Eine sonderbare Stimmung hatte ihn bereits seit dem frühen Morgen fest im Griff, einige Stunden, bevor das Tagebuch seines Freundes eintraf. Als der Briefträger dann seine dürren Arme in den Postsack steckte, um in einer aufgenähten Seitentasche zu wühlen, in der die Sendungen für die Straße, in der Adam lebte, schlummerten, war das Gefühl der Unausweichlichkeit derart stark in seiner Magengegend zu spüren, dass er am liebsten davongerannt wäre. Ein gewisses Maß an Etikette ließ ihn hinter dem Gartenzaun die Hand ausstrecken, um zu empfangen, was der Bote für ihn hatte.

„Heute habe ich wirklich ein ganzes Buch, Herr Pikid.“ Das sagte Alfons jedes Mal, wobei er nur die Summen austauschte: „Heute habe ich wirklich nur drei Briefe, Herr Pikid.“
Manchmal sagte er auch: „Heute habe ich nur etwas für die Gnädige Frau, Herr Pikid.“
Selten war Adam deshalb besorgt. Heute konnte er sich allerdings kaum beherrschen. Einen Absender konnte er nicht ausfindig machen, aber er erkannte den Poststempel aus Thierstein, einen springender Rehbock, der durch den Stempel wie ein kopfloser Krakel aussah.

Die Nachricht, die er neben einem zerfledderten Tagebuch vorfand, war kurz und ohne persönliche Anrede formuliert:

Es war, wie du sagtest. Die Bahn teilte sich; und während wir uns in die eine, von uns aus richtige Richtung bewegten, verloren wir einen Teil von uns, der dorthin fuhr, worüber wir besser nicht nachdenken. Es waren sehr wenige Leute im Zug, aber sie alle hatten etwas bemerkt. Ich dachte in diesem Moment an den Hauch des Todes, der sich kühl über den Mittelgang bewegt, nur knapp über dem ratternden Boden. Wie eine unsichtbare Schlange, die sich in Träumen manifestiert, darüber hinaus aber nicht gesehen werden kann. Man spürt ihn an den unbekleideten Stellen. Ein Luftzug, der einfach da ist und keinen eigenen Körper besitzt. Ich weiß noch, wie du blass wurdest, so als wären wir mit unserem Waggon bereits aus den Gleisen gesprungen und nichts könnte uns mehr retten. Tonnen von Stahl und Nieten in Bewegung. Es war nur eine Sekunde – nicht einmal eine Sekunde, dann war das Gefühl auch schon wieder vorbei. Wir segelten gemütlich holpernd weiter wie jeden Tag. Aber etwas war anders, und das rechtfertigte dein Schweigen. Ich möchte mich bei dir entschuldigen, obwohl ich weiß, dass es schon so lange her ist. Möglicherweise können wir uns dort treffen, wo wir uns früher immer getroffen haben. Drei Jahre lang. Fast jeden Tag.
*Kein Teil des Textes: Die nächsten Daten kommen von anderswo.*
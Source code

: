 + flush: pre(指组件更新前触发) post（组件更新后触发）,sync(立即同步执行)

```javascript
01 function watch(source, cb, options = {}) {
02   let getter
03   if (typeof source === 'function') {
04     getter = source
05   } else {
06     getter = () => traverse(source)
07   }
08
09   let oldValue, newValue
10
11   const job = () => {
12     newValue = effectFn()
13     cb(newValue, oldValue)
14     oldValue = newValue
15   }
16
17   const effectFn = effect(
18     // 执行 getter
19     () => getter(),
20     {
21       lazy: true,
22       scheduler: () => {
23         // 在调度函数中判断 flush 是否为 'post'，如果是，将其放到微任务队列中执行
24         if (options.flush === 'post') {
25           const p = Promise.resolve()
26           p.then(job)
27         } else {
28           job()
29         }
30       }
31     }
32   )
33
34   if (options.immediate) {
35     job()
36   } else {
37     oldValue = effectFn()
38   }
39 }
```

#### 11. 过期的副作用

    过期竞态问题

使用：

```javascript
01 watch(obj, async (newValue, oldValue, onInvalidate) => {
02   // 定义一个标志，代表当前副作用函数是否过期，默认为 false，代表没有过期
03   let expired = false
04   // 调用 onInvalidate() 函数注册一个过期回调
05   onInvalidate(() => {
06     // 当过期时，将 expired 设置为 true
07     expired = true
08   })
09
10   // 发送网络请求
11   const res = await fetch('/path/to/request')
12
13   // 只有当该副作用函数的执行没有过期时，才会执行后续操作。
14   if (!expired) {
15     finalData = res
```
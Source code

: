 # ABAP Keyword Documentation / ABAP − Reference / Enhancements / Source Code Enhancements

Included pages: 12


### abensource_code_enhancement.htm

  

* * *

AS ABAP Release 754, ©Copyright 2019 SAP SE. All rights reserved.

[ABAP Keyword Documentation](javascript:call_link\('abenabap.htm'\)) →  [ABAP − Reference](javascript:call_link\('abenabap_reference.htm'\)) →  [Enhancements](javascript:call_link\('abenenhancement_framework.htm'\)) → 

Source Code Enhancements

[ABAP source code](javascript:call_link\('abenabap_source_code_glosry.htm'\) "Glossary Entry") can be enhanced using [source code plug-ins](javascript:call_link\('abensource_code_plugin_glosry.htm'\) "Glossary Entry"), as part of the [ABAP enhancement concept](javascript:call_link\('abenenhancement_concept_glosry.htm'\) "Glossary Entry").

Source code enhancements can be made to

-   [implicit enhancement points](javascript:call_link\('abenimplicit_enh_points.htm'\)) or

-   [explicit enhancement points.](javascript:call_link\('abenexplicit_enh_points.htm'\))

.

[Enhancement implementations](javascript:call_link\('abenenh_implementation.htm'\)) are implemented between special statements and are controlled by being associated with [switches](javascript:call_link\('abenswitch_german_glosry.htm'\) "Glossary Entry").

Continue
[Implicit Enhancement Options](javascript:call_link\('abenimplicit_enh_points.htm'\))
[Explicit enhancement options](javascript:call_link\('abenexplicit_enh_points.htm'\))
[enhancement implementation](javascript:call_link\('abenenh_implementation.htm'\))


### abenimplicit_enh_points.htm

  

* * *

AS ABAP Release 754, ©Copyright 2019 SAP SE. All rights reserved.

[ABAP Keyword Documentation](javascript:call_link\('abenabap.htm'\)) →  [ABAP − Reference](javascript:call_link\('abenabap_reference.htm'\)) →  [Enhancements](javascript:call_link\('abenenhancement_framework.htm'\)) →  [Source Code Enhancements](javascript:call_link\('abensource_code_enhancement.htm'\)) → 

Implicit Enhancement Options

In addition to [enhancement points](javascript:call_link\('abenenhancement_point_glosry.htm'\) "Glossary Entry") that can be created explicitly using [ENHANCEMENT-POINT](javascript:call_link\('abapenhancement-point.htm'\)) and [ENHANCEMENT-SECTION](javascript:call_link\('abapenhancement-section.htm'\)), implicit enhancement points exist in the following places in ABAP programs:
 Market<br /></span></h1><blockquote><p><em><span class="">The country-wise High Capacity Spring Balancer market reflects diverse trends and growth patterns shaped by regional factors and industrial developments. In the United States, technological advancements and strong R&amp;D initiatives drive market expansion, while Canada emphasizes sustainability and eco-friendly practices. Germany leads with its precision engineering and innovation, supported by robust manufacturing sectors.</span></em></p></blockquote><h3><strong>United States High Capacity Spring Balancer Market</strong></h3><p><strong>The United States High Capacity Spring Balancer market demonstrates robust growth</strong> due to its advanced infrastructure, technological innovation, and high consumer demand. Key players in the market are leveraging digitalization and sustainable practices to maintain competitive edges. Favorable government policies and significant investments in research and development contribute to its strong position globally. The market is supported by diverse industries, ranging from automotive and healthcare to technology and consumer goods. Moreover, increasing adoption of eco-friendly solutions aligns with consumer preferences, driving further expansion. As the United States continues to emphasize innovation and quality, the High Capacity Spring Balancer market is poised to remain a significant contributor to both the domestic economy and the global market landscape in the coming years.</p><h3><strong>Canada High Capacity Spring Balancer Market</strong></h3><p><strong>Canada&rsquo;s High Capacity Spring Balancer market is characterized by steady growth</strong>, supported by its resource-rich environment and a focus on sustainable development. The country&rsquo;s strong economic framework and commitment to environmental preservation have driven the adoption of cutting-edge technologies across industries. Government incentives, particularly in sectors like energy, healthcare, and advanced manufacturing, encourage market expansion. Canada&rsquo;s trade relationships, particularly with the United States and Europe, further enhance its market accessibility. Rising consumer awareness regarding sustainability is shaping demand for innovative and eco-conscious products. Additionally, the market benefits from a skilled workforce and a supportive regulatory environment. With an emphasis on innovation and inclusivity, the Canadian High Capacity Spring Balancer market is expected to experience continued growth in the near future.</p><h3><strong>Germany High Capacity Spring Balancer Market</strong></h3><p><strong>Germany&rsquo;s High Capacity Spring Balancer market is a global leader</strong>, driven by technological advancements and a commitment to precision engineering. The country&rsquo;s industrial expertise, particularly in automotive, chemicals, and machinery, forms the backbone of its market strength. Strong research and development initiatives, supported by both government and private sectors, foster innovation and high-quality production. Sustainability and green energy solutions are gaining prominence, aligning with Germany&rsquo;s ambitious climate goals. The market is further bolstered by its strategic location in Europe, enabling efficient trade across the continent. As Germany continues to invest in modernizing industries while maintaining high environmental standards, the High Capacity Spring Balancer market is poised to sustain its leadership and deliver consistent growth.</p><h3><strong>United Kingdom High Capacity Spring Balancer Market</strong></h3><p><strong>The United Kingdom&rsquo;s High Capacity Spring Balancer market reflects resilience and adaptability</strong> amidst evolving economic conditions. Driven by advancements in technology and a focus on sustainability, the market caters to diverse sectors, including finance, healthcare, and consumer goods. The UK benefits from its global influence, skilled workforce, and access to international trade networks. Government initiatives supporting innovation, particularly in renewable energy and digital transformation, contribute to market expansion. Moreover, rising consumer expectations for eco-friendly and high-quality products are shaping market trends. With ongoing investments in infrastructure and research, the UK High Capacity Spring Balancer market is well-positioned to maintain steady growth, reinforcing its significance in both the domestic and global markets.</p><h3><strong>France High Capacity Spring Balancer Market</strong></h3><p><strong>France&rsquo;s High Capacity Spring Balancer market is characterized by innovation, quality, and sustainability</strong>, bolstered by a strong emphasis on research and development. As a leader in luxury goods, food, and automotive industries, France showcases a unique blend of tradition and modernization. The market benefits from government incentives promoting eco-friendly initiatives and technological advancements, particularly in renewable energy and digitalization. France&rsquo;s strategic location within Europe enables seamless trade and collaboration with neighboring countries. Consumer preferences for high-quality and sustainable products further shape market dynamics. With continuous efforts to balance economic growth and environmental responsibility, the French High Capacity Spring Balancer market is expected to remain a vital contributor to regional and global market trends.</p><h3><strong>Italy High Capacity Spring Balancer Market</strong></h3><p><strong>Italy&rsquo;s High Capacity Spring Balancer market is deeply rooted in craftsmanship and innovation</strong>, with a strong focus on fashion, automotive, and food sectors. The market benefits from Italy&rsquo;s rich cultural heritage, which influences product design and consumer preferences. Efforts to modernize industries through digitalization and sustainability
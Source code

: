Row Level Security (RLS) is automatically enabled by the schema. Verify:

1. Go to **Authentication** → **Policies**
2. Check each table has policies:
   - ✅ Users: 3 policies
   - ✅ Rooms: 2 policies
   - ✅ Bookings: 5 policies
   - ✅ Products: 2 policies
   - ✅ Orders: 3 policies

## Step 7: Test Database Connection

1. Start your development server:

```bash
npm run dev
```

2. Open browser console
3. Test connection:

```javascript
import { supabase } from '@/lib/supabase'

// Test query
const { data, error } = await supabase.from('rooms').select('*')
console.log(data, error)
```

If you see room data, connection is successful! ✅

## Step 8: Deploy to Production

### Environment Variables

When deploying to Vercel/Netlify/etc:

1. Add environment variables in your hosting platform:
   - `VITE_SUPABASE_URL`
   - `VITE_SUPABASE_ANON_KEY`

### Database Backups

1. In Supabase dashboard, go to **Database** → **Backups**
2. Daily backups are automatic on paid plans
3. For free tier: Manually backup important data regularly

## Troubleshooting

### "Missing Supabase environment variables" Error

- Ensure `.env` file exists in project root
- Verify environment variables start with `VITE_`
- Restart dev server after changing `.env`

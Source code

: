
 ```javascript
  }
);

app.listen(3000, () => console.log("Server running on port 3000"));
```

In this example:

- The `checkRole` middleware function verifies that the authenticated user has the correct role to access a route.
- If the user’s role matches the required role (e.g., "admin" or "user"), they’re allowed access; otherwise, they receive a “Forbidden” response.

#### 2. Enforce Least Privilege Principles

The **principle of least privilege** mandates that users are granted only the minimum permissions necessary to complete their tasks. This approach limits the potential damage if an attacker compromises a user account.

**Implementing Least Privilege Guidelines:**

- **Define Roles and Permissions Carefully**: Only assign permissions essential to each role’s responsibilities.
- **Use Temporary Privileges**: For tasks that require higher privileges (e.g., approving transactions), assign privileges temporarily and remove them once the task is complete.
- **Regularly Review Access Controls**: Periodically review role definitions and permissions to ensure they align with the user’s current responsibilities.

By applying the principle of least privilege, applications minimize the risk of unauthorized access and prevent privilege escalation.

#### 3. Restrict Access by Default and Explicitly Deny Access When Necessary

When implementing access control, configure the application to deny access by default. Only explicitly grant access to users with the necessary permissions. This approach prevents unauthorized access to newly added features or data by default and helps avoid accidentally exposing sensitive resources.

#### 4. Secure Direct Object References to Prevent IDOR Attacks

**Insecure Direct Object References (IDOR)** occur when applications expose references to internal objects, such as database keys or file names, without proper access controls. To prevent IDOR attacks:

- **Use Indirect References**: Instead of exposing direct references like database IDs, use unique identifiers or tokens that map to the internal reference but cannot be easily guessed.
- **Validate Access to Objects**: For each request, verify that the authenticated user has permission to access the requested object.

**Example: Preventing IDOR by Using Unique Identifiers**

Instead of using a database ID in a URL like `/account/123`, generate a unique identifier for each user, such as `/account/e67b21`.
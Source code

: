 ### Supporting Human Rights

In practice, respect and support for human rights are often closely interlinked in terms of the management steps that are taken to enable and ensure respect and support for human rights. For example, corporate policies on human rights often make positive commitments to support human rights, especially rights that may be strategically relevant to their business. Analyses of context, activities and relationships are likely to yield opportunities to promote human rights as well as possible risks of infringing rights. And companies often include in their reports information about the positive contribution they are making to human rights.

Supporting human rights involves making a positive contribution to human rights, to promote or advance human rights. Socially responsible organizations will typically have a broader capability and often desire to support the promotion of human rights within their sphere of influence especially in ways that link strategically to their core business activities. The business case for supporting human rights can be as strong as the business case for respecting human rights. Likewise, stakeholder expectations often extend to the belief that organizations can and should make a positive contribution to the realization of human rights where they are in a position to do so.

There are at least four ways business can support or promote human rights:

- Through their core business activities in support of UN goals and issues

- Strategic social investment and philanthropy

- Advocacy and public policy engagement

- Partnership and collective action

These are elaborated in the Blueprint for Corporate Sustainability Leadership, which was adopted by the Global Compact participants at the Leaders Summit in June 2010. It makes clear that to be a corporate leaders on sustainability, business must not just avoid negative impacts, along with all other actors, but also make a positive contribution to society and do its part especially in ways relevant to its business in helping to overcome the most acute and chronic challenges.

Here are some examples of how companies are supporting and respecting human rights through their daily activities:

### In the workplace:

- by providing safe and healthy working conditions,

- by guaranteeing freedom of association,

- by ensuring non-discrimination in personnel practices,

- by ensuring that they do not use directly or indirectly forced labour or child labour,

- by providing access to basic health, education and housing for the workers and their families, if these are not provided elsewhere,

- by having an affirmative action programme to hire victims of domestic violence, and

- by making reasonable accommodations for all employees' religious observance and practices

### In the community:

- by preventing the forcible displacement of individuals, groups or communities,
Zunächst starrte er den grußlosen kurzen Brief wie ein fremdartiges Ding an. Das Verstehen aber war von Anfang an da. Wie hätte es auch anders sein können? Es war nur so, dass er nicht damit gerechnet hatte, jemals eine solche Nachricht zu bekommen. Nicht nach all dieser Zeit, in der er sich einen Glaspalast der Erinnerungslosigkeit errichtet hatte. Er war vor Jahrzehnten mit der Absicht fortgegangen, niemals wieder zurückzukehren, und er hatte sich damit abgefunden, Dorn ebenfalls niemals wieder zu sehen. Seine Abwesenheit hatte ihn nur die ersten Jahre Tag für Tag beschäftigt. Es hatte ohne Spektakel geendet. Er war gegangen, und das war das Ende der Geschichte.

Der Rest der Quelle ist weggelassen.